I have a dataframe on which i'm trying to implement feature selection. There are 45 columns of types, integer, float and object.
But I'm unable to fit any feature selection model since its throwing vale Error. Please help me out
Dataframe :
member_id loan_amnt funded_amnt funded_amnt_inv term batch_enrolled int_rate grade
58189336 14350 14350 14350 36 months 19.19 E
70011223 4800 4800 4800 36 months BAT1586599 10.99 B
sub_grade emp_title emp_length home_ownership annual_inc verification_status pymnt_plan desc purpose title zip_code addr_state dti
E3 clerk 9 years OWN 28700 Source Verified n debt_consolidation Debt consolidation 349xx FL 33.88
B4 HR < 1 year MORTGAGE 65000 Source Verified n home_improvement Home improvement 209xx MD 3.64
last_week_pay loan_status
44th week 0
9th week 1
Code:
import numpy
from pandas import read_csv
from sklearn.decomposition import PCA
# load data
df = pd.read_csv("C:/Users/anagha/Documents/Python Scripts/train_indessa.csv")
array = df.values
X = array[:,0:44]
Y = array[:,44]
# feature extraction
pca = PCA(n_components=3)
fit = pca.fit(X)
Error:
Traceback (most recent call last):
File "<ipython-input-8-20f3863fd66e>", line 2, in <module>
fit = pca.fit(X)
File "C:\Users\anagha\Anaconda3\lib\site- packages\sklearn\decomposition\pca.py", line 301, in fit
self._fit(X)
File "C:\Users\anagha\Anaconda3\lib\site-packages\sklearn\decomposition\pca.py", line 333, in _fit
copy=self.copy)
File "C:\Users\anagha\Anaconda3\lib\site-packages\sklearn\utils\validation.py", line 382, in check_array
array = np.array(array, dtype=dtype, order=order, copy=copy)

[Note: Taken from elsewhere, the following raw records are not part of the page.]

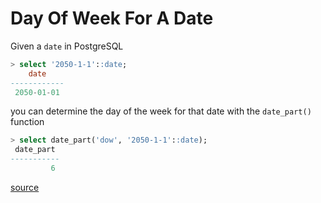 # Day Of Week For A Date

Given a `date` in PostgreSQL

```sql
> select '2050-1-1'::date;
    date
------------
 2050-01-01
```

you can determine the day of the week for that date with the `date_part()`
function

```sql
> select date_part('dow', '2050-1-1'::date);
 date_part
-----------
         6
```

[source](http://www.postgresql.org/docs/current/static/functions-datetime.html)
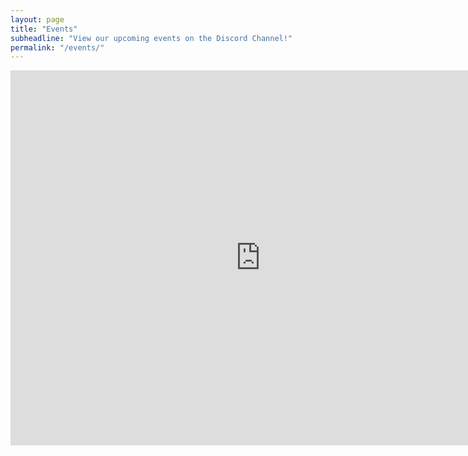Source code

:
 ```yaml
---
layout: page
title: "Events"
subheadline: "View our upcoming events on the Discord Channel!"
permalink: "/events/"
---
```


<iframe src="https://titanembeds.com/embed/613860046492925992" height="600" width="800" frameborder="0"></iframe>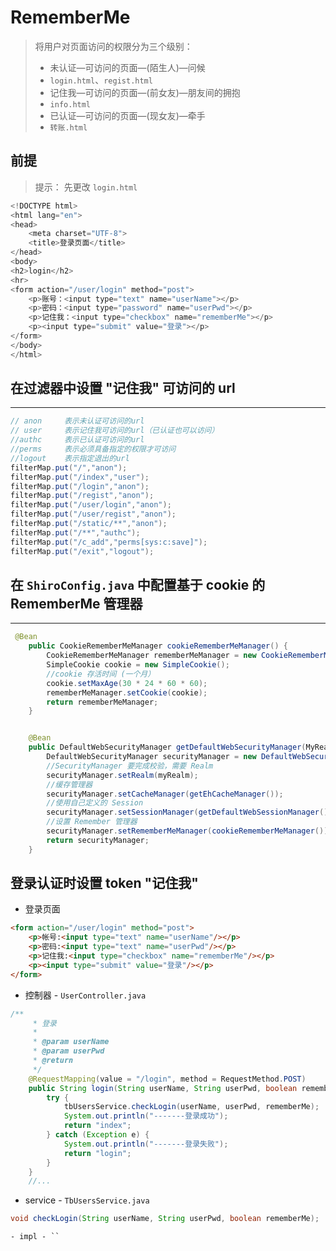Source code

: # **RememberMe**

> 将用户对页面访问的权限分为三个级别：
> 
> - 未认证—可访问的页面—(陌生人)—问候
>  - `login.html`、`regist.html`
> - 记住我—可访问的页面—(前女友)—朋友间的拥抱
>  - `info.html`
> - 已认证—可访问的页面—(现女友)—牵手
>  - `转账.html`
## **前提**
> 提示：
> 先更改 `login.html`

```java
<!DOCTYPE html>
<html lang="en">
<head>
    <meta charset="UTF-8">
    <title>登录页面</title>
</head>
<body>
<h2>login</h2>
<hr>
<form action="/user/login" method="post">
    <p>账号：<input type="text" name="userName"></p>
    <p>密码：<input type="password" name="userPwd"></p>
    <p>记住我：<input type="checkbox" name="rememberMe"></p>
    <p><input type="submit" value="登录"></p>
</form>
</body>
</html>
```

## **在过滤器中设置 "记住我" 可访问的 url**
---

```java
// anon     表示未认证可访问的url
// user     表示记住我可访问的url（已认证也可以访问）
//authc     表示已认证可访问的url
//perms		表示必须具备指定的权限才可访问
//logout	表示指定退出的url
filterMap.put("/","anon");
filterMap.put("/index","user");
filterMap.put("/login","anon");
filterMap.put("/regist","anon");
filterMap.put("/user/login","anon");
filterMap.put("/user/regist","anon");
filterMap.put("/static/**","anon");
filterMap.put("/**","authc");
filterMap.put("/c_add","perms[sys:c:save]");
filterMap.put("/exit","logout");
```
## **在 `ShiroConfig.java` 中配置基于 cookie 的 RememberMe 管理器**
---

```java
 @Bean
    public CookieRememberMeManager cookieRememberMeManager() {
        CookieRememberMeManager rememberMeManager = new CookieRememberMeManager();
        SimpleCookie cookie = new SimpleCookie();
        //cookie 存活时间 (一个月）
        cookie.setMaxAge(30 * 24 * 60 * 60);
        rememberMeManager.setCookie(cookie);
        return rememberMeManager;
    }


    @Bean
    public DefaultWebSecurityManager getDefaultWebSecurityManager(MyRealm myRealm) {
        DefaultWebSecurityManager securityManager = new DefaultWebSecurityManager();
        //SecurityManager 要完成校验，需要 Realm
        securityManager.setRealm(myRealm);
        //缓存管理器
        securityManager.setCacheManager(getEhCacheManager());
        //使用自己定义的 Session
        securityManager.setSessionManager(getDefaultWebSessionManager());
        //设置 Remember 管理器
        securityManager.setRememberMeManager(cookieRememberMeManager());
        return securityManager;
    }
```
## **登录认证时设置 token "记住我"**

- 登录页面

```html
<form action="/user/login" method="post">
    <p>帐号:<input type="text" name="userName"/></p>
    <p>密码:<input type="text" name="userPwd"/></p>
    <p>记住我:<input type="checkbox" name="rememberMe"/></p>
    <p><input type="submit" value="登录"/></p>
</form>
```
- 控制器 - `UserController.java`

```java
/**
     * 登录
     *
     * @param userName
     * @param userPwd
     * @return
     */
    @RequestMapping(value = "/login", method = RequestMethod.POST)
    public String login(String userName, String userPwd, boolean rememberMe) {
        try {
            tbUsersService.checkLogin(userName, userPwd, rememberMe);
            System.out.println("-------登录成功");
            return "index";
        } catch (Exception e) {
            System.out.println("-------登录失败");
            return "login";
        }
    }
    //...
```
- service - `TbUsersService.java`
    
```java
void checkLogin(String userName, String userPwd, boolean rememberMe);
```

    - impl - ``
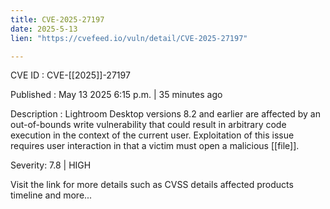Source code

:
 ```yaml
---
title: CVE-2025-27197
date: 2025-5-13
lien: "https://cvefeed.io/vuln/detail/CVE-2025-27197"

---
```


CVE ID : CVE-[[2025]]-27197

Published :  May 13
2025
6:15 p.m. | 35 minutes ago

Description : Lightroom Desktop versions 8.2 and earlier are affected by an out-of-bounds write vulnerability that could result in arbitrary code execution in the context of the current user. Exploitation of this issue requires user interaction in that a victim must open a malicious [[file]].

Severity: 7.8 | HIGH

Visit the link for more details
such as CVSS details
affected products
timeline
and more...
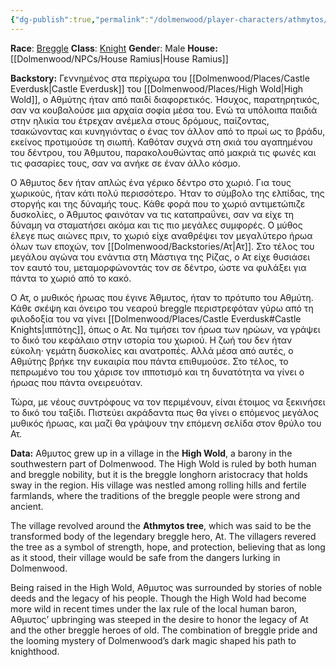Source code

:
 ```yaml
---
{"dg-publish":true,"permalink":"/dolmenwood/player-characters/athmytos/"}
---
```


**Race**: [Breggle](https://www.dolmenwood.necroticgnome.com/rules/doku.php?id=breggle)
**Class**: [Knight](https://www.dolmenwood.necroticgnome.com/rules/doku.php?id=knight)
**Gende**r: Male
**House:** [[Dolmenwood/NPCs/House Ramius\|House Ramius]]

**Backstory:**
Γεννημένος στα περίχωρα του [[Dolmenwood/Places/Castle Everdusk\|Castle Everdusk]] του [[Dolmenwood/Places/High Wold\|High Wold]], ο Αθμύτης ήταν από παιδί διαφορετικός. Ήσυχος, παρατηρητικός, σαν να κουβαλούσε μια αρχαία σοφία μέσα του. Ενώ τα υπόλοιπα παιδιά στην ηλικία του έτρεχαν ανέμελα στους δρόμους, παίζοντας, τσακώνοντας και κυνηγιόντας ο ένας τον άλλον από το πρωί ως το βράδυ, εκείνος προτιμούσε τη σιωπή. Καθόταν συχνά στη σκιά του αγαπημένου του δέντρου, του Άθμυτου, παρακολουθώντας από μακριά τις φωνές και τις φασαρίες τους, σαν να ανήκε σε έναν άλλο κόσμο. 

Ο Άθμυτος δεν ήταν απλώς ένα γέρικο δέντρο στο χωριό. Για τους χωρικούς, ήταν κάτι πολύ περισσότερο. Ήταν το σύμβολο της ελπίδας, της στοργής και της δύναμής τους. Κάθε φορά που το χωριό αντιμετώπιζε δυσκολίες, ο Άθμυτος φαινόταν να τις καταπραΰνει, σαν να είχε τη δύναμη να σταματήσει ακόμα και τις πιο μεγάλες συμφορές. Ο μύθος έλεγε πως αιώνες πριν, το χωριό είχε αναθρέψει τον μεγαλύτερο ήρωα όλων των εποχών, τον [[Dolmenwood/Backstories/Ατ\|Ατ]]. Στο τέλος του μεγάλου αγώνα του ενάντια στη Μάστιγα της Ρίζας, ο Ατ είχε θυσιάσει τον εαυτό του, μεταμορφώνοντάς τον σε δέντρο, ώστε να φυλάξει για πάντα το χωριό από το κακό. 

Ο Ατ, ο μυθικός ήρωας που έγινε Άθμυτος, ήταν το πρότυπο του Αθμύτη. Κάθε σκέψη και όνειρο του νεαρού breggle περιστρεφόταν γύρω από τη φιλοδοξία του να γίνει [[Dolmenwood/Places/Castle Everdusk#Castle Knights\|ιππότης]], όπως ο Ατ. Να τιμήσει τον ήρωα των ηρώων, να γράψει το δικό του κεφάλαιο στην ιστορία του χωριού. Η ζωή του δεν ήταν εύκολη· γεμάτη δυσκολίες και ανατροπές. Αλλά μέσα από αυτές, ο Αθμύτης βρήκε την ευκαιρία που πάντα επιθυμούσε. Στο τέλος, το πεπρωμένο του του χάρισε τον ιπποτισμό και τη δυνατότητα να γίνει ο ήρωας που πάντα ονειρευόταν. 

Τώρα, με νέους συντρόφους να τον περιμένουν, είναι έτοιμος να ξεκινήσει το δικό του ταξίδι. Πιστεύει ακράδαντα πως θα γίνει ο επόμενος μεγάλος μυθικός ήρωας, και μαζί θα γράψουν την επόμενη σελίδα στον θρύλο του Ατ. 

**Data:**
Αθμυτος grew up in a village in the **High Wold**, a barony in the southwestern part of Dolmenwood. The High Wold is ruled by both human and breggle nobility, but it is the breggle longhorn aristocracy that holds sway in the region. His village was nestled among rolling hills and fertile farmlands, where the traditions of the breggle people were strong and ancient.

The village revolved around the **Athmytos tree**, which was said to be the transformed body of the legendary breggle hero, At. The villagers revered the tree as a symbol of strength, hope, and protection, believing that as long as it stood, their village would be safe from the dangers lurking in Dolmenwood.

Being raised in the High Wold, Αθμυτος was surrounded by stories of noble deeds and the legacy of his people. Though the High Wold had become more wild in recent times under the lax rule of the local human baron, Αθμυτος’ upbringing was steeped in the desire to honor the legacy of At and the other breggle heroes of old. The combination of breggle pride and the looming mystery of Dolmenwood’s dark magic shaped his path to knighthood.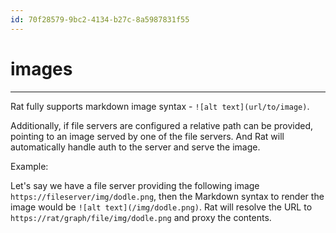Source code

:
 ```yaml
---
id: 70f28579-9bc2-4134-b27c-8a5987831f55
---
```


# images

<rat graph depth=1 />

---

Rat fully supports markdown image syntax - `![alt text](url/to/image)`.

Additionally, if file servers are configured a relative path can be provided,
pointing to an image served by one of the file servers. And Rat will
automatically handle auth to the server and serve the image.

Example:

Let's say we have a file server providing the following image
`https://fileserver/img/dodle.png`, then the Markdown syntax to render the image
would be `![alt text](/img/dodle.png)`. Rat will resolve the URL to
`https://rat/graph/file/img/dodle.png` and proxy the contents.
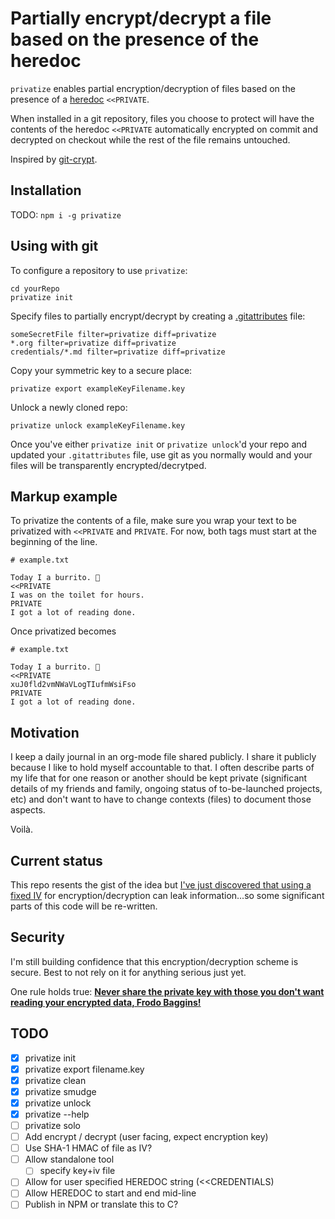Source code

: Partially encrypt/decrypt a file based on the presence of the heredoc
===================================================================================

`privatize` enables partial encryption/decryption of files based on the
presence of a [heredoc](https://en.wikipedia.org/wiki/Here_document)
`<<PRIVATE`.

When installed in a git repository, files you choose to protect will
have the contents of the heredoc `<<PRIVATE` automatically encrypted
on commit and decrypted on checkout while the rest of the file remains
untouched.

Inspired by [git-crypt](https://github.com/AGWA/git-crypt).

## Installation
TODO: `npm i -g privatize`

## Using with git
To configure a repository to use `privatize`:
```
cd yourRepo
privatize init
```

Specify files to partially encrypt/decrypt by creating a
[.gitattributes](https://git-scm.com/book/en/v2/Customizing-Git-Git-Attributes)
file:

```
someSecretFile filter=privatize diff=privatize
*.org filter=privatize diff=privatize
credentials/*.md filter=privatize diff=privatize
```

Copy your symmetric key to a secure place:
```
privatize export exampleKeyFilename.key
```

Unlock a newly cloned repo:
```
privatize unlock exampleKeyFilename.key
```

Once you've either `privatize init` or `privatize unlock`'d your repo
and updated your `.gitattributes` file, use git as you normally would
and your files will be transparently encrypted/decrytped.

## Markup example

To privatize the contents of a file, make sure you wrap your text to
be privatized with `<<PRIVATE` and `PRIVATE`. For now, both tags must
start at the beginning of the line.

```
# example.txt

Today I a burrito. 🌯
<<PRIVATE
I was on the toilet for hours.
PRIVATE
I got a lot of reading done.
```
Once privatized becomes

```
# example.txt

Today I a burrito. 🌯
<<PRIVATE
xuJ0fld2vmNWaVLogTIufmWsiFso
PRIVATE
I got a lot of reading done.
```

## Motivation

I keep a daily journal in an org-mode file shared publicly. I share it
publicly because I like to hold myself accountable to that. I often
describe parts of my life that for one reason or another should be
kept private (significant details of my friends and family, ongoing
status of to-be-launched projects, etc) and don't want to have to
change contexts (files) to document those aspects.

Voilà.

## Current status

This repo resents the gist of the idea but [I've just discovered that
using a fixed IV](https://github.com/AGWA/git-crypt#security) for
encryption/decryption can leak information...so some significant parts
of this code will be re-written.

## Security

I'm still building confidence that this encryption/decryption scheme
is secure. Best to not rely on it for anything serious just yet.

One rule holds true:
[**Never share the private key with those you don't want reading your encrypted data, Frodo Baggins!**](https://www.youtube.com/watch?v=iThtELZvfPs)

## TODO
- [X] privatize init
- [X] privatize export filename.key
- [X] privatize clean
- [X] privatize smudge
- [X] privatize unlock
- [X] privatize --help
- [ ] privatize solo
- [ ] Add encrypt / decrypt (user facing, expect encryption key)
- [ ] Use SHA-1 HMAC of file as IV?
- [ ] Allow standalone tool
  - [ ] specify key+iv file
- [ ] Allow for user specified HEREDOC string (<<CREDENTIALS)
- [ ] Allow HEREDOC to start and end mid-line
- [ ] Publish in NPM or translate this to C?
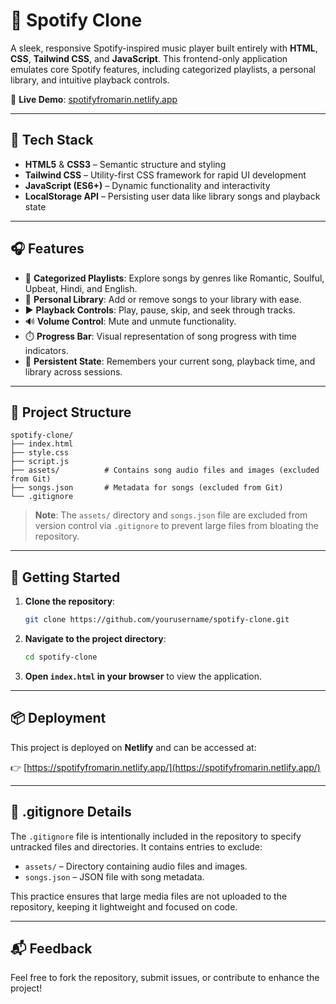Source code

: # 🎵 Spotify Clone

A sleek, responsive Spotify-inspired music player built entirely with **HTML**, **CSS**, **Tailwind CSS**, and **JavaScript**. This frontend-only application emulates core Spotify features, including categorized playlists, a personal library, and intuitive playback controls.

🔗 **Live Demo**: [spotifyfromarin.netlify.app](https://spotifyfromarin.netlify.app/)

---

## 🧰 Tech Stack

- **HTML5** & **CSS3** – Semantic structure and styling  
- **Tailwind CSS** – Utility-first CSS framework for rapid UI development  
- **JavaScript (ES6+)** – Dynamic functionality and interactivity  
- **LocalStorage API** – Persisting user data like library songs and playback state  

---

## 🎧 Features

- 🎼 **Categorized Playlists**: Explore songs by genres like Romantic, Soulful, Upbeat, Hindi, and English.  
- 📂 **Personal Library**: Add or remove songs to your library with ease.  
- ▶️ **Playback Controls**: Play, pause, skip, and seek through tracks.  
- 🔊 **Volume Control**: Mute and unmute functionality.  
- ⏱️ **Progress Bar**: Visual representation of song progress with time indicators.  
- 💾 **Persistent State**: Remembers your current song, playback time, and library across sessions.  

---

## 📁 Project Structure

```
spotify-clone/
├── index.html
├── style.css
├── script.js
├── assets/          # Contains song audio files and images (excluded from Git)
├── songs.json       # Metadata for songs (excluded from Git)
└── .gitignore
```

> **Note**: The `assets/` directory and `songs.json` file are excluded from version control via `.gitignore` to prevent large files from bloating the repository.

---

## 🚀 Getting Started

1. **Clone the repository**:
   ```bash
   git clone https://github.com/yourusername/spotify-clone.git
   ```

2. **Navigate to the project directory**:
   ```bash
   cd spotify-clone
   ```

3. **Open `index.html` in your browser** to view the application.

---

## 📦 Deployment

This project is deployed on **Netlify** and can be accessed at:

👉 [https://spotifyfromarin.netlify.app/](https://spotifyfromarin.netlify.app/)

---

## 🙈 .gitignore Details

The `.gitignore` file is intentionally included in the repository to specify untracked files and directories. It contains entries to exclude:

- `assets/` – Directory containing audio files and images.  
- `songs.json` – JSON file with song metadata.  

This practice ensures that large media files are not uploaded to the repository, keeping it lightweight and focused on code.

---

## 📬 Feedback

Feel free to fork the repository, submit issues, or contribute to enhance the project!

ValueError: could not convert string to float: '44th week'
You cannot fit PCA on a non-numeric data. PCA involves matrix decomposition, and since some of your data is not numeric, you cannot apply PCA on it. So in order to proceed with PCA you should either ignore non-numeric columns , or transforming them into numeric columns.